[Excerpted data Boundary: Start]
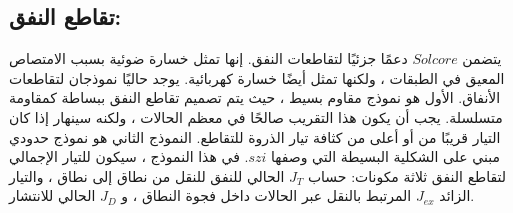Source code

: \subsection{تقاطع النفق:}
يتضمن $ Solcore $ دعمًا جزئيًا لتقاطعات النفق. إنها تمثل خسارة ضوئية بسبب الامتصاص المعيق في الطبقات ، ولكنها تمثل أيضًا خسارة كهربائية. يوجد حاليًا نموذجان لتقاطعات الأنفاق. الأول هو نموذج مقاوم بسيط ، حيث يتم تصميم تقاطع النفق ببساطة كمقاومة متسلسلة. يجب أن يكون هذا التقريب صالحًا في معظم الحالات ، ولكنه سينهار إذا كان التيار قريبًا من أو أعلى من كثافة تيار الذروة للتقاطع.
النموذج الثاني هو نموذج حدودي مبني على الشكلية البسيطة التي وصفها $ szi $. في هذا النموذج ، سيكون للتيار الإجمالي لتقاطع النفق ثلاثة مكونات: حساب $ J_T $ الحالي للنفق للنقل من نطاق إلى نطاق ، والتيار الزائد $ J_{ex} $ المرتبط بالنقل عبر الحالات داخل فجوة النطاق ، و $ J_D $ الحالي للانتشار.



















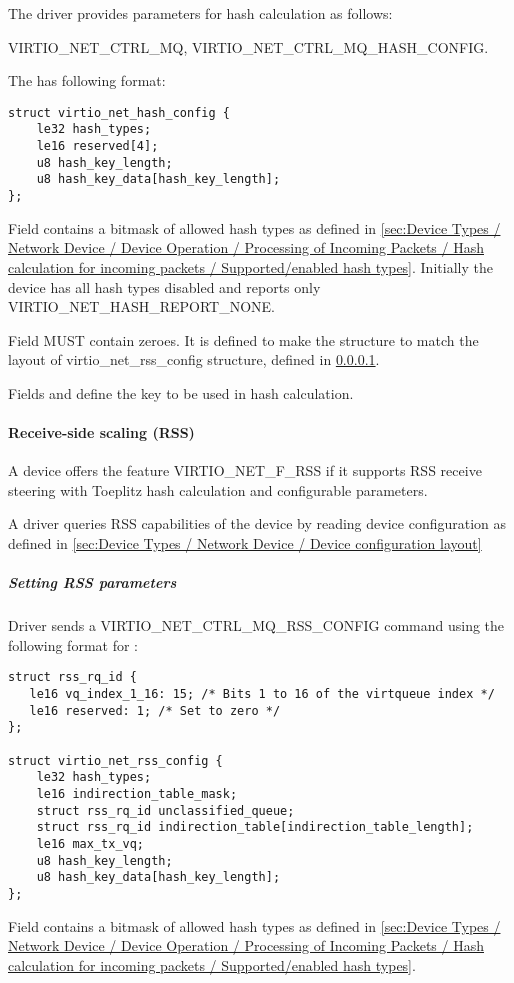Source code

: The driver provides parameters for hash calculation as follows:

 VIRTIO_NET_CTRL_MQ,  VIRTIO_NET_CTRL_MQ_HASH_CONFIG.

The  has following format:
\begin{lstlisting}
struct virtio_net_hash_config {
    le32 hash_types;
    le16 reserved[4];
    u8 hash_key_length;
    u8 hash_key_data[hash_key_length];
};
\end{lstlisting}
Field  contains a bitmask of allowed hash types as
defined in
\ref{sec:Device Types / Network Device / Device Operation / Processing of Incoming Packets / Hash calculation for incoming packets / Supported/enabled hash types}.
Initially the device has all hash types disabled and reports only VIRTIO_NET_HASH_REPORT_NONE.

Field  MUST contain zeroes. It is defined to make the structure to match the layout of virtio_net_rss_config structure,
defined in \ref{sec:Device Types / Network Device / Device Operation / Control Virtqueue / Receive-side scaling (RSS)}.

Fields  and  define the key to be used in hash calculation.

\paragraph{Receive-side scaling (RSS)}\label{sec:Device Types / Network Device / Device Operation / Control Virtqueue / Receive-side scaling (RSS)}
A device offers the feature VIRTIO_NET_F_RSS if it supports RSS receive steering with Toeplitz hash calculation and configurable parameters.

A driver queries RSS capabilities of the device by reading device configuration as defined in \ref{sec:Device Types / Network Device / Device configuration layout}

\subparagraph{Setting RSS parameters}\label{sec:Device Types / Network Device / Device Operation / Control Virtqueue / Receive-side scaling (RSS) / Setting RSS parameters}

Driver sends a VIRTIO_NET_CTRL_MQ_RSS_CONFIG command using the following format for :
\begin{lstlisting}
struct rss_rq_id {
   le16 vq_index_1_16: 15; /* Bits 1 to 16 of the virtqueue index */
   le16 reserved: 1; /* Set to zero */
};

struct virtio_net_rss_config {
    le32 hash_types;
    le16 indirection_table_mask;
    struct rss_rq_id unclassified_queue;
    struct rss_rq_id indirection_table[indirection_table_length];
    le16 max_tx_vq;
    u8 hash_key_length;
    u8 hash_key_data[hash_key_length];
};
\end{lstlisting}
Field  contains a bitmask of allowed hash types as
defined in
\ref{sec:Device Types / Network Device / Device Operation / Processing of Incoming Packets / Hash calculation for incoming packets / Supported/enabled hash types}.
[Excerpted data Boundary: End]
### The task
Retrieve each line of the data in which the word "النفق" can be found.

### Response
: \subsection{تقاطع النفق:}
يتضمن $ Solcore $ دعمًا جزئيًا لتقاطعات النفق. إنها تمثل خسارة ضوئية بسبب الامتصاص المعيق في الطبقات ، ولكنها تمثل أيضًا خسارة كهربائية. يوجد حاليًا نموذجان لتقاطعات الأنفاق. الأول هو نموذج مقاوم بسيط ، حيث يتم تصميم تقاطع النفق ببساطة كمقاومة متسلسلة. يجب أن يكون هذا التقريب صالحًا في معظم الحالات ، ولكنه سينهار إذا كان التيار قريبًا من أو أعلى من كثافة تيار الذروة للتقاطع.
النموذج الثاني هو نموذج حدودي مبني على الشكلية البسيطة التي وصفها $ szi $. في هذا النموذج ، سيكون للتيار الإجمالي لتقاطع النفق ثلاثة مكونات: حساب $ J_T $ الحالي للنفق للنقل من نطاق إلى نطاق ، والتيار الزائد $ J_{ex} $ المرتبط بالنقل عبر الحالات داخل فجوة النطاق ، و $ J_D $ الحالي للانتشار.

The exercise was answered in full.